(Stored dataset items)
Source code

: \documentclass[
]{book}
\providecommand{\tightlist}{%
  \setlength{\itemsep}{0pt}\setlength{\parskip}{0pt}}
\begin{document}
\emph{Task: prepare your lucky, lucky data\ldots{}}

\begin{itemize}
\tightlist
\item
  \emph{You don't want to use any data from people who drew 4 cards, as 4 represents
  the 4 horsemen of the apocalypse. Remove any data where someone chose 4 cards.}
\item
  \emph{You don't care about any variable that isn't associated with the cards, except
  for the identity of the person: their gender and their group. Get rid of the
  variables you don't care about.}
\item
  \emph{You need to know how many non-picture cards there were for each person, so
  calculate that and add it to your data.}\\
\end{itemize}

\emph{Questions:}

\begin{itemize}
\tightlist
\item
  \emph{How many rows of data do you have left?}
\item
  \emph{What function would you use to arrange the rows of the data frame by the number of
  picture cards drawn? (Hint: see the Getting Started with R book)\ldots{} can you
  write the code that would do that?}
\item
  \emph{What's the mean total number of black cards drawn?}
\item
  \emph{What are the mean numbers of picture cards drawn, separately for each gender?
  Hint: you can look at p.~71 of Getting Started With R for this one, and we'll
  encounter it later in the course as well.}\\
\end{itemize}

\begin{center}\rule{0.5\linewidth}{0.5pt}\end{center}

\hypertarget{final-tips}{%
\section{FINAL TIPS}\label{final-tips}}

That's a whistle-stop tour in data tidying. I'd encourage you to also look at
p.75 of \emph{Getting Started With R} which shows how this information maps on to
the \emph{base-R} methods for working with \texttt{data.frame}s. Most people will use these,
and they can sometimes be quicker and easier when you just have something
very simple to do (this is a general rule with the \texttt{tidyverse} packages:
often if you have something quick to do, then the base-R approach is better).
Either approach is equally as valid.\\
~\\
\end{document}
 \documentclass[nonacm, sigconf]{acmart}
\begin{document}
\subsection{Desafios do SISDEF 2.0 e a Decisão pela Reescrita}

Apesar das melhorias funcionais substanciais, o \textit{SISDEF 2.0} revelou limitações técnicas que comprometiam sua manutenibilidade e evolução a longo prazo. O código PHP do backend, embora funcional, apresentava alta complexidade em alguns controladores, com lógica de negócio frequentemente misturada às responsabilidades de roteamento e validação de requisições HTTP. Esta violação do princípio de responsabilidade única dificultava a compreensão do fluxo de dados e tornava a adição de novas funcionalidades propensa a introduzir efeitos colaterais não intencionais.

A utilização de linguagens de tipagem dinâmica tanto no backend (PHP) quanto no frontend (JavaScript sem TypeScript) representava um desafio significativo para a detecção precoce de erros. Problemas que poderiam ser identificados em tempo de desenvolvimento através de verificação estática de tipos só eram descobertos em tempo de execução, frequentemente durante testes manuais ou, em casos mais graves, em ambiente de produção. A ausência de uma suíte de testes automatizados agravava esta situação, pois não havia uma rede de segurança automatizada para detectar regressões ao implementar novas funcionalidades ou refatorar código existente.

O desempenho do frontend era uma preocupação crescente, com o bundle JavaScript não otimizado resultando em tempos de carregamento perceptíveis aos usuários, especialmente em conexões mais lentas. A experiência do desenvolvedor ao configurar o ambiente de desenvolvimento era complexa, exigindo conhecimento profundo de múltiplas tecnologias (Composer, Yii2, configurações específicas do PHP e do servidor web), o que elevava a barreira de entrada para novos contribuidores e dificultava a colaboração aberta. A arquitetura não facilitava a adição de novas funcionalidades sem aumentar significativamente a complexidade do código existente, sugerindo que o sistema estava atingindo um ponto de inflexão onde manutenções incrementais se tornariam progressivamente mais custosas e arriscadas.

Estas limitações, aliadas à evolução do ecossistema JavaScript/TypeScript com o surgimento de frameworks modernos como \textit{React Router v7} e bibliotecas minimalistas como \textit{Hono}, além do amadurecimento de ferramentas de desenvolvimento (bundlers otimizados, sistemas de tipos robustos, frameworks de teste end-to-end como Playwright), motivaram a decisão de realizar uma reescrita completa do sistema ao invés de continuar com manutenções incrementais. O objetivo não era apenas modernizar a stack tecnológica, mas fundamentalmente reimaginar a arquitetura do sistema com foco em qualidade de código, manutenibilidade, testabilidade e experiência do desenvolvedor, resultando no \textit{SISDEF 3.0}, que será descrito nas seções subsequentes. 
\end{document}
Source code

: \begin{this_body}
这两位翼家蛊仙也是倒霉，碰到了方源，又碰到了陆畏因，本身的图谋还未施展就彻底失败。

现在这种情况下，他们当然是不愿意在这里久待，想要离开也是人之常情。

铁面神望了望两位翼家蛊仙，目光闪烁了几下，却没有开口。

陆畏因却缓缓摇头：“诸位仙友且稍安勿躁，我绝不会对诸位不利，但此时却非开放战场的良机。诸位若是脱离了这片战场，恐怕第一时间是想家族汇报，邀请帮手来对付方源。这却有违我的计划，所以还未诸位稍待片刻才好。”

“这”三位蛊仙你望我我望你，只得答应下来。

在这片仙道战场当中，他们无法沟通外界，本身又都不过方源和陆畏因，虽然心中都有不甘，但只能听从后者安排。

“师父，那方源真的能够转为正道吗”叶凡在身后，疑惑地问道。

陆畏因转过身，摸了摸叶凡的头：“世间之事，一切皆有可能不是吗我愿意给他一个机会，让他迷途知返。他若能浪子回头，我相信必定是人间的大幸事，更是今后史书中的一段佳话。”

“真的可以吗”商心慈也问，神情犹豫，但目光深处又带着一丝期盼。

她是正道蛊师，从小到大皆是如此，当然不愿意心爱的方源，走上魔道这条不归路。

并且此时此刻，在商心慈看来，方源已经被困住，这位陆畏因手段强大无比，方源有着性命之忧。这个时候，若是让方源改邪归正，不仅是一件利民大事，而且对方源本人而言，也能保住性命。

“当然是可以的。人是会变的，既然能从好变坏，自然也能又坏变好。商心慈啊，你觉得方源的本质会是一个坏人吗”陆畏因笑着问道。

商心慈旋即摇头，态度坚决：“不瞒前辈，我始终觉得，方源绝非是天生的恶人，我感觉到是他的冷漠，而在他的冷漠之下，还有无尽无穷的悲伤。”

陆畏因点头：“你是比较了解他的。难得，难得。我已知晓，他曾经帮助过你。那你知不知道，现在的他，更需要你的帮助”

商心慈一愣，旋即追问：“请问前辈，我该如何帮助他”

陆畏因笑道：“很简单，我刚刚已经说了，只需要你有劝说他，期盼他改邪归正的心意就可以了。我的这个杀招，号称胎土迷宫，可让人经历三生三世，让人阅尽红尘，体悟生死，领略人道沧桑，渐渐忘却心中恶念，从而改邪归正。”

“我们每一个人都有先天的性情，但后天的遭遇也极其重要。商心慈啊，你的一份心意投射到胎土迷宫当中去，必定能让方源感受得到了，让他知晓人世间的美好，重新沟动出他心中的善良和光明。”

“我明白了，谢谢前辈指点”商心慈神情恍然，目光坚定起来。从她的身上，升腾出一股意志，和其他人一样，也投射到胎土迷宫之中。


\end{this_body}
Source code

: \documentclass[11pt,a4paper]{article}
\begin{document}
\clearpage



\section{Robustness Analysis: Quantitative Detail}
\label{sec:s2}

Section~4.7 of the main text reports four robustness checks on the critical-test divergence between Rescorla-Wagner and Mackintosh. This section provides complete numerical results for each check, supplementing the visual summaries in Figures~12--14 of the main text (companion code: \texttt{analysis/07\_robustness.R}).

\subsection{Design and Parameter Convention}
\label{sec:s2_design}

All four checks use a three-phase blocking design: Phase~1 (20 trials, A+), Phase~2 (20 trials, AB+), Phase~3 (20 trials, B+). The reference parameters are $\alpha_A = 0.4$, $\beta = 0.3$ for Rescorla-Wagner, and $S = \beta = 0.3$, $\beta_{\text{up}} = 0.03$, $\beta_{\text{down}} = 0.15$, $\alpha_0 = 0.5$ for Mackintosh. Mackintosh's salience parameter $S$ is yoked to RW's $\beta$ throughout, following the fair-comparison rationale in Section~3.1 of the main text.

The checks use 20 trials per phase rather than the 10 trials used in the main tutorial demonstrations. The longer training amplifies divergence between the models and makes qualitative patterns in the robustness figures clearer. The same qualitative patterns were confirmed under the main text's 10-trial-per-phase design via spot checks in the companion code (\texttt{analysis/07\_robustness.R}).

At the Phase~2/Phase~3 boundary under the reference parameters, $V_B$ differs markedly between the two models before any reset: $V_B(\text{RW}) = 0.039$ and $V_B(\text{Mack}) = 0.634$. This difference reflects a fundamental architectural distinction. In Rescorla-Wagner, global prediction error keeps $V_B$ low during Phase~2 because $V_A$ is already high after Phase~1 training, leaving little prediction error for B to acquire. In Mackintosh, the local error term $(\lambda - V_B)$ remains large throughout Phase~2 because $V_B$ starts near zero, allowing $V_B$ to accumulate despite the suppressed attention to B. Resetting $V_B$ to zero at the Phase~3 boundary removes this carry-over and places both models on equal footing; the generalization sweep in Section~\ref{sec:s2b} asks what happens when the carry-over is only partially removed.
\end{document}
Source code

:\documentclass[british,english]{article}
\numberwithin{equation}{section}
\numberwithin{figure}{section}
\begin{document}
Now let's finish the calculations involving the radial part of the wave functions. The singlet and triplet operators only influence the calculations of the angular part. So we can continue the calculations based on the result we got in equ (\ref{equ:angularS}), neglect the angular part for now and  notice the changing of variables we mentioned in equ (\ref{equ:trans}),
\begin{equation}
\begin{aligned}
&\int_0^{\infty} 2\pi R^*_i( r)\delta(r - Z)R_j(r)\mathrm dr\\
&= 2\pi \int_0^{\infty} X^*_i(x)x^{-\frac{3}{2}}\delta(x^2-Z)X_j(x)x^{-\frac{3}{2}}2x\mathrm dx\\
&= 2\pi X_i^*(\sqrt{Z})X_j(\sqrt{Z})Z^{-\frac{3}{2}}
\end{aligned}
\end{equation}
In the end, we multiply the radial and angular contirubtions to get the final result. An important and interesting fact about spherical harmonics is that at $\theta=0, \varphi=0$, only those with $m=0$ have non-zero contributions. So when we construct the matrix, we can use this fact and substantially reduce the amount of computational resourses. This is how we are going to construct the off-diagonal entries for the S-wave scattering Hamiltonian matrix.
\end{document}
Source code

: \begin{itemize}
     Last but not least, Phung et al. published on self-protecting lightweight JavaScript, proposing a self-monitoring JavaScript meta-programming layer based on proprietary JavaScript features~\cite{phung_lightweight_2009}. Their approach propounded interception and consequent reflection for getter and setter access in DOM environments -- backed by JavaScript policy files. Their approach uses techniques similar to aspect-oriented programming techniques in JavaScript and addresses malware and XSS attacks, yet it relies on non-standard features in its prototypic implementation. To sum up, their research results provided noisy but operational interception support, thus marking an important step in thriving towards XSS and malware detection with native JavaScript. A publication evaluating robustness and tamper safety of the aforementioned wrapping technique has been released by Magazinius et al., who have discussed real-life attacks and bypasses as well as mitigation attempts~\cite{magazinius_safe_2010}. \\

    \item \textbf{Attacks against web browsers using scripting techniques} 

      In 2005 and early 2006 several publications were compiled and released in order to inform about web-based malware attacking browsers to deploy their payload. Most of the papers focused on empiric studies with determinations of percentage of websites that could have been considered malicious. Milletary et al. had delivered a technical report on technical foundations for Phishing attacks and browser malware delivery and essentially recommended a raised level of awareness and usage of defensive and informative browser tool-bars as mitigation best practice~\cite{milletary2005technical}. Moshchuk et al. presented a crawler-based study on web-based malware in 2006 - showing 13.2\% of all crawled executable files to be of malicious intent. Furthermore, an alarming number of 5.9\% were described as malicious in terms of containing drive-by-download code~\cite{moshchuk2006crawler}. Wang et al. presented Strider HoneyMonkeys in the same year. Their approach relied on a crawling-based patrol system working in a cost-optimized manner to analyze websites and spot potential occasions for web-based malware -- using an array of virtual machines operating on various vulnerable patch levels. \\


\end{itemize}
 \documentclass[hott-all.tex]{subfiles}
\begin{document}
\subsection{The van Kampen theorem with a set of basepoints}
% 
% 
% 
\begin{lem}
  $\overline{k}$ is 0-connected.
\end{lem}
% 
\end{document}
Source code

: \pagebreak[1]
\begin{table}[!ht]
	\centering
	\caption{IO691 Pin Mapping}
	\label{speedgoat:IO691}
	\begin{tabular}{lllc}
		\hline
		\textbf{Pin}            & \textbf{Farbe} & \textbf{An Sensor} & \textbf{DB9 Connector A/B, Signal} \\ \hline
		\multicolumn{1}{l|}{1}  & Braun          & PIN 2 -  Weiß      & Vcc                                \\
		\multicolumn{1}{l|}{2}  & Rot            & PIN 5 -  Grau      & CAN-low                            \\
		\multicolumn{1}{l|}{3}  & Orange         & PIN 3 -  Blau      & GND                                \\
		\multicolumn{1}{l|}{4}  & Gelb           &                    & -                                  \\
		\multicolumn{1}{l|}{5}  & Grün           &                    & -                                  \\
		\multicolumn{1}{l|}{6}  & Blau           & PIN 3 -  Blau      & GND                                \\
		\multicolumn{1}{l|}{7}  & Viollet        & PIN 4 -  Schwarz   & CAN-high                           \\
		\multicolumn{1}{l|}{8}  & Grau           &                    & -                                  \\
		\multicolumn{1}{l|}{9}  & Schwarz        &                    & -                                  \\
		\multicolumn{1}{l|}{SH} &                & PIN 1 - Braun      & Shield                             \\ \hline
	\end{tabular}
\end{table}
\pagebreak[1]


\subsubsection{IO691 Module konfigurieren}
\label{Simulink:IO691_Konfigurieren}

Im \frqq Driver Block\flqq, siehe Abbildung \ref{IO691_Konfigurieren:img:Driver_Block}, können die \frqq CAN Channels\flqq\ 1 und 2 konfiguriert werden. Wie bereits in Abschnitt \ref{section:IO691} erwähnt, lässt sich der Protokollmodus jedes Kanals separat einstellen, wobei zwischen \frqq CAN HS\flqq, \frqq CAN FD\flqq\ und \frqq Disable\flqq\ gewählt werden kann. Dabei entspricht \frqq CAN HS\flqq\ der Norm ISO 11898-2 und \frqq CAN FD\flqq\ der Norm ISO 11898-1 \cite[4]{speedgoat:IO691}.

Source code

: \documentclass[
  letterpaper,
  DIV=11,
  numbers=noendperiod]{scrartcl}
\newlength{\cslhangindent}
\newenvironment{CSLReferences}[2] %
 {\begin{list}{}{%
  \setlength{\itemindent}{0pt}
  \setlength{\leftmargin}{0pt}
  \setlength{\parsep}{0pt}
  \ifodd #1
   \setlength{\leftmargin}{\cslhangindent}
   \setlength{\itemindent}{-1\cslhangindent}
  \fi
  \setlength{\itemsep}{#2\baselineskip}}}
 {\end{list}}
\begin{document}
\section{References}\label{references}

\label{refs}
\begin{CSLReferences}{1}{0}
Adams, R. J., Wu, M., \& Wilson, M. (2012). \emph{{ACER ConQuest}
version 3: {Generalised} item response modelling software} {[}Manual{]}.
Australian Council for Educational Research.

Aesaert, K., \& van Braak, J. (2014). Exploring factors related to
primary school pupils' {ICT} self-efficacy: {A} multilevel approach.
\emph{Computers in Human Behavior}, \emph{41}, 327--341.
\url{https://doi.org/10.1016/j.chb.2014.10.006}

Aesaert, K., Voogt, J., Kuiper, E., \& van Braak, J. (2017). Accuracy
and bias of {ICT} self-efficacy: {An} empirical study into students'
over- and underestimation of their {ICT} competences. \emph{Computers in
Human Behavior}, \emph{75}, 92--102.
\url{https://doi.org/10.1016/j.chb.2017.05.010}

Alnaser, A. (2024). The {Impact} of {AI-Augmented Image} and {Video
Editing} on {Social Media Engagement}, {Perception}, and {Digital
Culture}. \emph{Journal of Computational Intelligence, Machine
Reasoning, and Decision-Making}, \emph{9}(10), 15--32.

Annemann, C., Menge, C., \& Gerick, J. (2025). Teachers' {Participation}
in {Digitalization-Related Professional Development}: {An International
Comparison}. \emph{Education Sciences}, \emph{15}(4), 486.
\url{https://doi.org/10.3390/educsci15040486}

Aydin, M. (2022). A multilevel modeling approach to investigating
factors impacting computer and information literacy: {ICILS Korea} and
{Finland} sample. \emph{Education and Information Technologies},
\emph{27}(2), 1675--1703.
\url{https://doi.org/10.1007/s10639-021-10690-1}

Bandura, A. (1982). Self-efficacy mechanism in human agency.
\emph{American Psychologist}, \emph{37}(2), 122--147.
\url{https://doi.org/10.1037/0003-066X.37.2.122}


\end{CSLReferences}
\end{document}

- **Task details**
Taking the entries above, write out exactly the lines starting with the line containing "as 4 represents" and going on through the line containing "the number of", both included, and nothing else.

- **Task answer**
  \emph{You don't want to use any data from people who drew 4 cards, as 4 represents
  the 4 horsemen of the apocalypse. Remove any data where someone chose 4 cards.}
\item
  \emph{You don't care about any variable that isn't associated with the cards, except
  for the identity of the person: their gender and their group. Get rid of the
  variables you don't care about.}
\item
  \emph{You need to know how many non-picture cards there were for each person, so
  calculate that and add it to your data.}\\
\end{itemize}

\emph{Questions:}

\begin{itemize}
\tightlist
\item
  \emph{How many rows of data do you have left?}
\item
  \emph{What function would you use to arrange the rows of the data frame by the number of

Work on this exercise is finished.